Start of EXCERPTED DATA

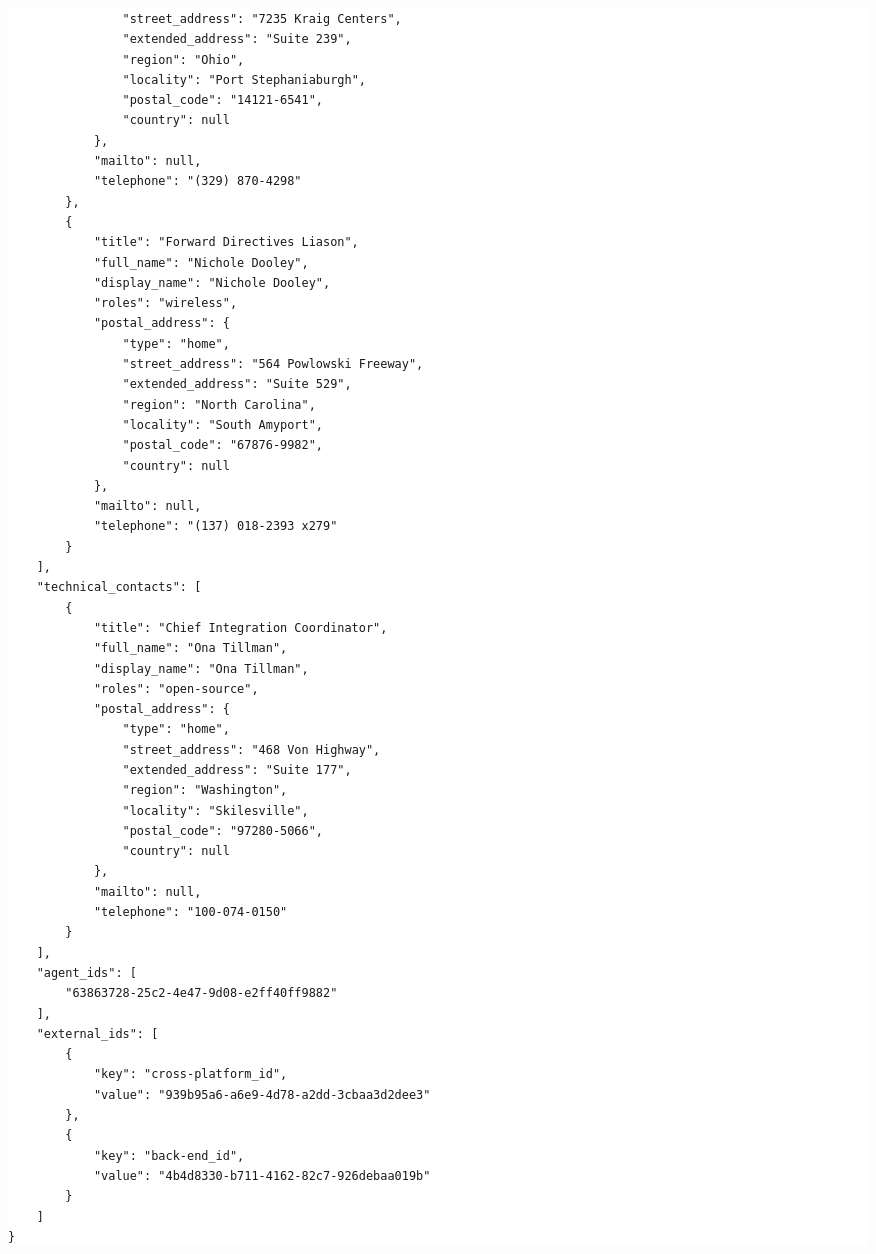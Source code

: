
 ```
                "street_address": "7235 Kraig Centers",
                "extended_address": "Suite 239",
                "region": "Ohio",
                "locality": "Port Stephaniaburgh",
                "postal_code": "14121-6541",
                "country": null
            },
            "mailto": null,
            "telephone": "(329) 870-4298"
        },
        {
            "title": "Forward Directives Liason",
            "full_name": "Nichole Dooley",
            "display_name": "Nichole Dooley",
            "roles": "wireless",
            "postal_address": {
                "type": "home",
                "street_address": "564 Powlowski Freeway",
                "extended_address": "Suite 529",
                "region": "North Carolina",
                "locality": "South Amyport",
                "postal_code": "67876-9982",
                "country": null
            },
            "mailto": null,
            "telephone": "(137) 018-2393 x279"
        }
    ],
    "technical_contacts": [
        {
            "title": "Chief Integration Coordinator",
            "full_name": "Ona Tillman",
            "display_name": "Ona Tillman",
            "roles": "open-source",
            "postal_address": {
                "type": "home",
                "street_address": "468 Von Highway",
                "extended_address": "Suite 177",
                "region": "Washington",
                "locality": "Skilesville",
                "postal_code": "97280-5066",
                "country": null
            },
            "mailto": null,
            "telephone": "100-074-0150"
        }
    ],
    "agent_ids": [
        "63863728-25c2-4e47-9d08-e2ff40ff9882"
    ],
    "external_ids": [
        {
            "key": "cross-platform_id",
            "value": "939b95a6-a6e9-4d78-a2dd-3cbaa3d2dee3"
        },
        {
            "key": "back-end_id",
            "value": "4b4d8330-b711-4162-82c7-926debaa019b"
        }
    ]
}
```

End of EXCERPTED DATA

HOW TO COMPLETE THIS TASK: Whenever the word "Tillman" shows up in a line of the entries, copy that line.

EXERCISE RESPONSE:
            "full_name": "Ona Tillman",
            "display_name": "Ona Tillman",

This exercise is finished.